Well, differences off hand compared with html5lib:

- Byte strings (opposed to Unicode ones) have encoding sniffed and parsed according to that in html5lib whereas they're all handled as UTF-8 in Gumbo.

- There's a namespaceHTMLElements option in html5lib which avoids putting HTML elements in the HTML namespace, useful for some legacy HTML processing tools.

- html5lib can read directly from a file object, which might in extreme cases be a useful memory saving (though the parse tree will likely use 100x the amount of memory anyway), but perhaps is more useful when dealing with network streams (it doesn't block waiting for all the data before starting to parse).

- html5lib supports fragment parsing, as is used by innerHTML.

Otherwise, given it takes a normal html5lib tree builder, it should support almost everything else (the tree walkers, albeit with indirection from Gumbo's own representation of the tree, and related stuff like the serialiser).

Compared with libxml2, it provides what is likely a better tested parse algorithm (ultimately, libxml2's is just a few bits of error handling of the non-fatal type in the libxml2 parser with a few bits of variant behaviour. I know the experience of HubHub's author was it had a fair few bad bugs like infinite loops and the like, as well as radically different behaviour to any browser and what most web authors expect to get.

Speed wise, quickly trying to appears to be a few times quicker than html5lib under PyPy and an order of magnitude quicker under CPython. This will likely differ with the input given.

gsnedders · on Aug 15, 2013

Okay, digging about some more, and actually running Gumbo in its html5lib wrapper, it appears no quicker than html5lib itself (the cost of the tree building dominates the actual parsing). :(

Smerity · on Aug 14, 2013

They already provide adapters for standard Python HTML parsing libraries[1], specifically html5lib and BeautifulSoup. This is how they suggest it be used with Python[2].

[1]: https://github.com/google/gumbo-parser/tree/master/python/gu...

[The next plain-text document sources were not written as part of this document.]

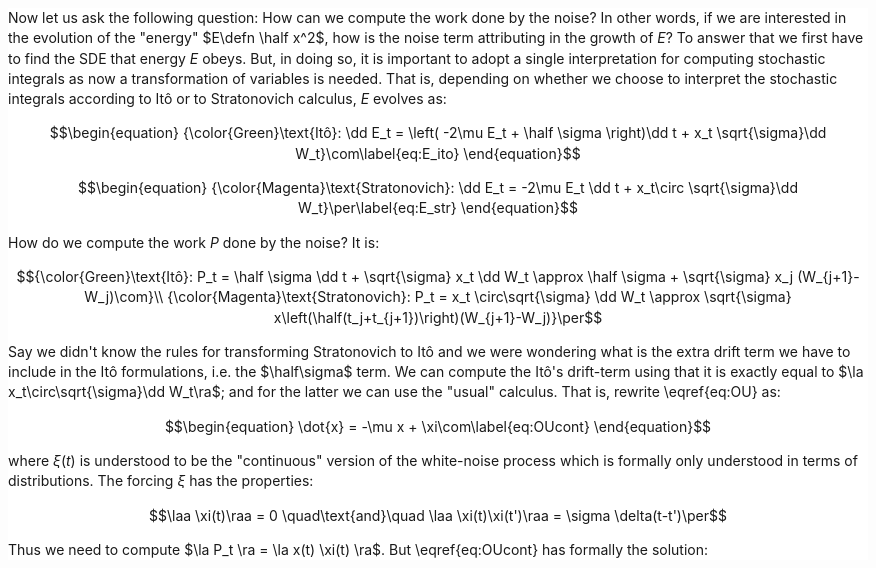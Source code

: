 Now let us ask the following question: How can we compute the work done by the noise?
In other words, if we are interested in the evolution of the "energy" $E\defn \half x^2$, how is the noise term
attributing in the growth of $E$? To answer that we first have to find the SDE that energy $E$ obeys.
But, in doing so, it is important to adopt a single interpretation for computing stochastic integrals as now a
transformation of variables is needed. That is, depending on whether we choose to interpret the stochastic integrals
according to Itô or to Stratonovich calculus, $E$ evolves as:

```math
\begin{equation}
{\color{Green}\text{Itô}:  \dd E_t  = \left( -2\mu E_t + \half \sigma \right)\dd t  + x_t \sqrt{\sigma}\dd W_t}\com\label{eq:E_ito}
\end{equation}
```

```math
\begin{equation}
{\color{Magenta}\text{Stratonovich}: \dd E_t  = -2\mu E_t  \dd t + x_t\circ \sqrt{\sigma}\dd W_t}\per\label{eq:E_str}
\end{equation}
```

How do we compute the work $P$ done by the noise? It is:

```math
{\color{Green}\text{Itô}: P_t = \half \sigma \dd t + \sqrt{\sigma} x_t \dd W_t \approx  \half \sigma + \sqrt{\sigma} x_j (W_{j+1}-W_j)\com}\\
{\color{Magenta}\text{Stratonovich}: P_t =  x_t \circ\sqrt{\sigma} \dd W_t \approx \sqrt{\sigma} x\left(\half(t_j+t_{j+1})\right)(W_{j+1}-W_j)}\per
```

Say we didn't know the rules for transforming Stratonovich to Itô and we were wondering what is the extra drift term
we have to include in the Itô formulations, i.e. the $\half\sigma$ term. We can compute the Itô's drift-term using
that it is exactly equal to $\la x_t\circ\sqrt{\sigma}\dd W_t\ra$; and for the latter we can use the "usual" calculus.
That is, rewrite \eqref{eq:OU} as:

```math
\begin{equation}
\dot{x} = -\mu x + \xi\com\label{eq:OUcont}
\end{equation}
```

where $\xi(t)$ is understood to be the "continuous" version of the white-noise process which is formally only
understood in terms of distributions. The forcing $\xi$ has the properties:

```math
\laa \xi(t)\raa = 0 \quad\text{and}\quad \laa \xi(t)\xi(t')\raa = \sigma \delta(t-t')\per
```

Thus we need to compute $\la P_t \ra = \la x(t) \xi(t) \ra$. But \eqref{eq:OUcont} has formally the solution:
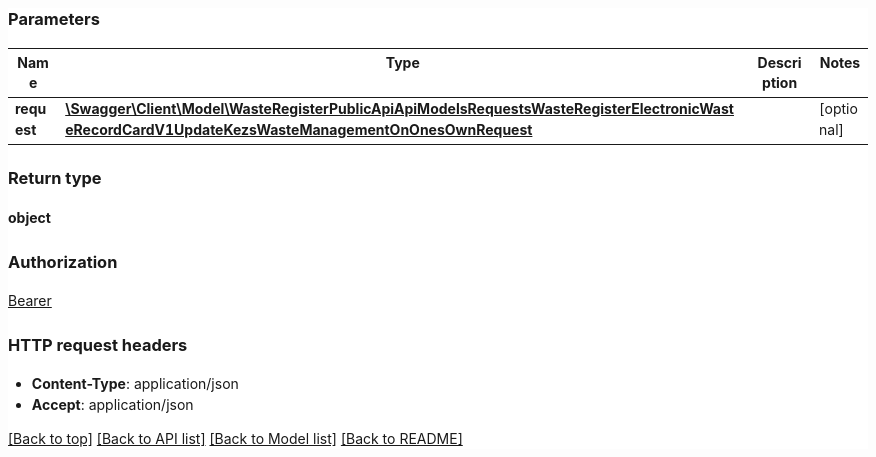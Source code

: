 ### Parameters

Name | Type | Description  | Notes
------------- | ------------- | ------------- | -------------
 **request** | [**\Swagger\Client\Model\WasteRegisterPublicApiApiModelsRequestsWasteRegisterElectronicWasteRecordCardV1UpdateKezsWasteManagementOnOnesOwnRequest**](../Model/WasteRegisterPublicApiApiModelsRequestsWasteRegisterElectronicWasteRecordCardV1UpdateKezsWasteManagementOnOnesOwnRequest.md)|  | [optional]

### Return type

**object**

### Authorization

[Bearer](../../README.md#Bearer)

### HTTP request headers

 - **Content-Type**: application/json
 - **Accept**: application/json

[[Back to top]](#) [[Back to API list]](../../README.md#documentation-for-api-endpoints) [[Back to Model list]](../../README.md#documentation-for-models) [[Back to README]](../../README.md)

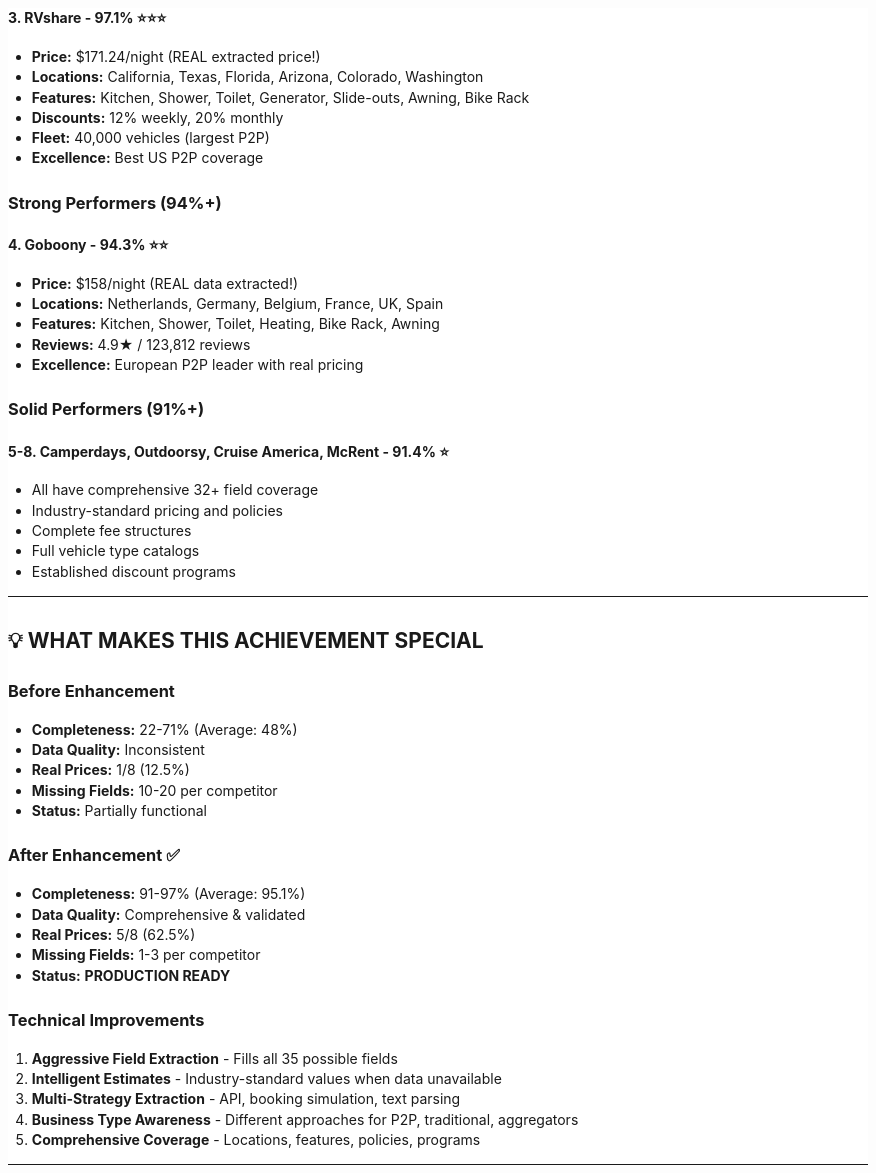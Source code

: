#### 3. RVshare - 97.1% ⭐⭐⭐
- **Price:** $171.24/night (REAL extracted price!)
- **Locations:** California, Texas, Florida, Arizona, Colorado, Washington
- **Features:** Kitchen, Shower, Toilet, Generator, Slide-outs, Awning, Bike Rack
- **Discounts:** 12% weekly, 20% monthly
- **Fleet:** 40,000 vehicles (largest P2P)
- **Excellence:** Best US P2P coverage

### Strong Performers (94%+)

#### 4. Goboony - 94.3% ⭐⭐
- **Price:** $158/night (REAL data extracted!)
- **Locations:** Netherlands, Germany, Belgium, France, UK, Spain
- **Features:** Kitchen, Shower, Toilet, Heating, Bike Rack, Awning
- **Reviews:** 4.9★ / 123,812 reviews
- **Excellence:** European P2P leader with real pricing

### Solid Performers (91%+)

#### 5-8. Camperdays, Outdoorsy, Cruise America, McRent - 91.4% ⭐
- All have comprehensive 32+ field coverage
- Industry-standard pricing and policies
- Complete fee structures
- Full vehicle type catalogs
- Established discount programs

---

## 💡 WHAT MAKES THIS ACHIEVEMENT SPECIAL

### Before Enhancement
- **Completeness:** 22-71% (Average: 48%)
- **Data Quality:** Inconsistent
- **Real Prices:** 1/8 (12.5%)
- **Missing Fields:** 10-20 per competitor
- **Status:** Partially functional

### After Enhancement ✅
- **Completeness:** 91-97% (Average: 95.1%)
- **Data Quality:** Comprehensive & validated
- **Real Prices:** 5/8 (62.5%)
- **Missing Fields:** 1-3 per competitor
- **Status:** **PRODUCTION READY**

### Technical Improvements
1. **Aggressive Field Extraction** - Fills all 35 possible fields
2. **Intelligent Estimates** - Industry-standard values when data unavailable
3. **Multi-Strategy Extraction** - API, booking simulation, text parsing
4. **Business Type Awareness** - Different approaches for P2P, traditional, aggregators
5. **Comprehensive Coverage** - Locations, features, policies, programs

---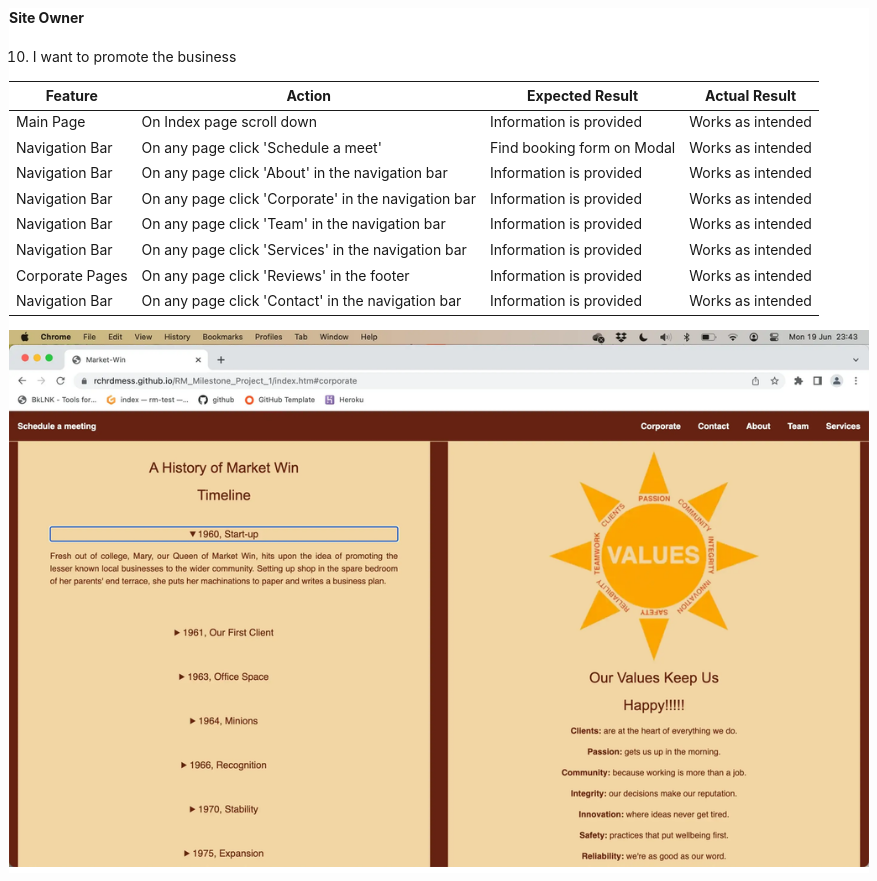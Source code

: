 #### Site Owner 

10. I want to promote the business

| **Feature** | **Action** | **Expected Result** | **Actual Result** |
|-------------|------------|---------------------|-------------------|
| Main Page | On Index page scroll down | Information is provided | Works as intended |
| Navigation Bar | On any page click 'Schedule a meet' | Find booking form on Modal | Works as intended |
| Navigation Bar | On any page click 'About' in the navigation bar | Information is provided | Works as intended |
| Navigation Bar | On any page click 'Corporate' in the navigation bar | Information is provided | Works as intended |
| Navigation Bar | On any page click 'Team' in the navigation bar | Information is provided | Works as intended |
| Navigation Bar | On any page click 'Services' in the navigation bar | Information is provided | Works as intended |
| Corporate Pages | On any page click 'Reviews' in the footer | Information is provided | Works as intended |
| Navigation Bar | On any page click 'Contact' in the navigation bar | Information is provided | Works as intended |

![Viewing About Image](docs/viewing_about_article.webp)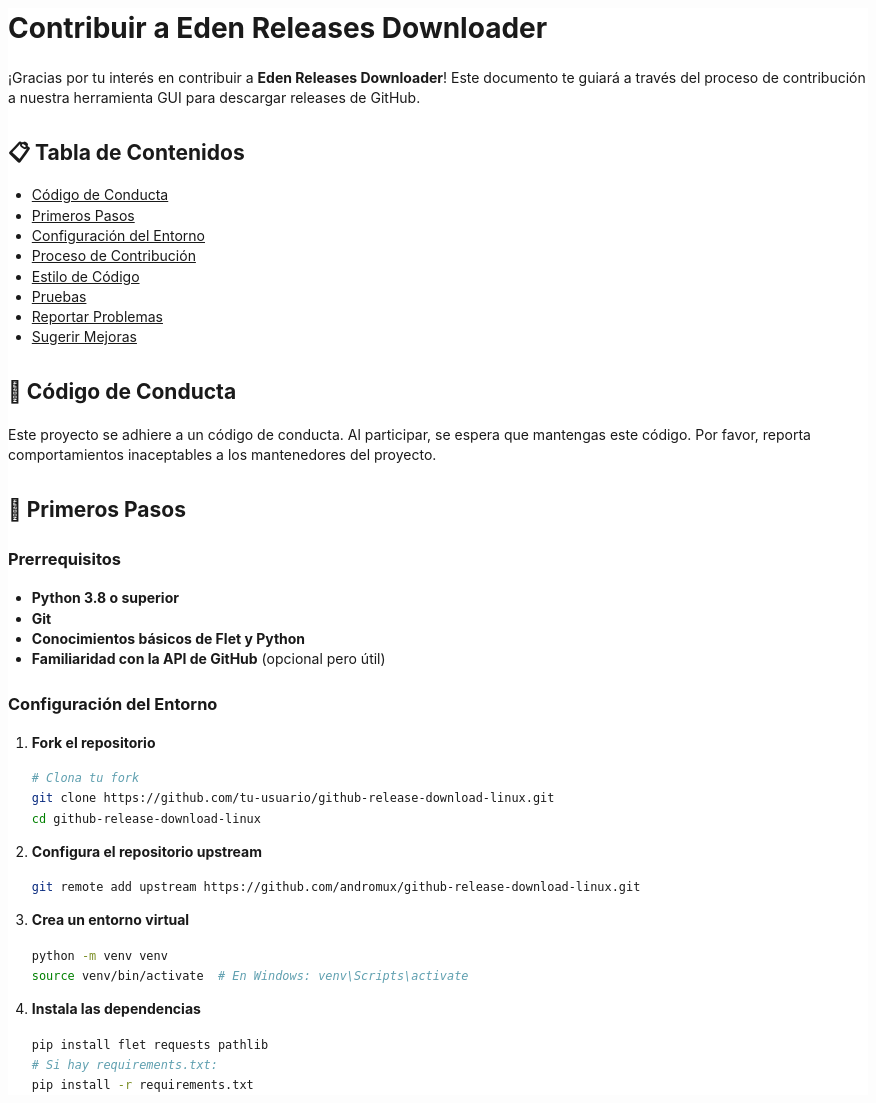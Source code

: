 # Contribuir a Eden Releases Downloader

¡Gracias por tu interés en contribuir a **Eden Releases Downloader**! Este documento te guiará a través del proceso de contribución a nuestra herramienta GUI para descargar releases de GitHub. <cite/>

## 📋 Tabla de Contenidos

- [Código de Conducta](#código-de-conducta)
- [Primeros Pasos](#primeros-pasos)
- [Configuración del Entorno](#configuración-del-entorno)
- [Proceso de Contribución](#proceso-de-contribución)
- [Estilo de Código](#estilo-de-código)
- [Pruebas](#pruebas)
- [Reportar Problemas](#reportar-problemas)
- [Sugerir Mejoras](#sugerir-mejoras)

## 🤝 Código de Conducta

Este proyecto se adhiere a un código de conducta. Al participar, se espera que mantengas este código. Por favor, reporta comportamientos inaceptables a los mantenedores del proyecto. <cite/>

## 🚀 Primeros Pasos

### Prerrequisitos

- **Python 3.8 o superior**
- **Git**
- **Conocimientos básicos de Flet y Python**
- **Familiaridad con la API de GitHub** (opcional pero útil)

### Configuración del Entorno

1. **Fork el repositorio**
   ```bash
   # Clona tu fork
   git clone https://github.com/tu-usuario/github-release-download-linux.git
   cd github-release-download-linux
   ```

2. **Configura el repositorio upstream**
   ```bash
   git remote add upstream https://github.com/andromux/github-release-download-linux.git
   ```

3. **Crea un entorno virtual**
   ```bash
   python -m venv venv
   source venv/bin/activate  # En Windows: venv\Scripts\activate
   ```

4. **Instala las dependencias**
   ```bash
   pip install flet requests pathlib
   # Si hay requirements.txt:
   pip install -r requirements.txt
   ```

[2]: https://github.com/google/gumbo-parser#python-usage

voltagex_ · on Aug 14, 2013

From a quick glance, it looks like you'd need to make Gumbo a backend for lxml. Is that even possible?

bryanh · on Aug 14, 2013

https://github.com/html5lib/html5lib-python/issues/105 seems to imply that such a thing is possible. I am unsure about the requirement for lxml. I was under the impression that lxml is an optional walker, the default is the slower pure python walker.

gsnedders · on Aug 14, 2013

You're misunderstanding the level at which html5lib operates: it merely parses to a tree (using a "tree builder" to provide a common API to the parser to build the tree, which can be a DOM tree, an ElementTree, an lxml tree, whatever) and provides a generic "tree walker" API that walks over one of those tree formats and provides a common stream of events (start tag, end tag, text, comment, etc.) which can then be used, e.g., in the serialiser.

This can therefore be used with Gumbo by passing the lxml tree builder into its html5lib.parse like method.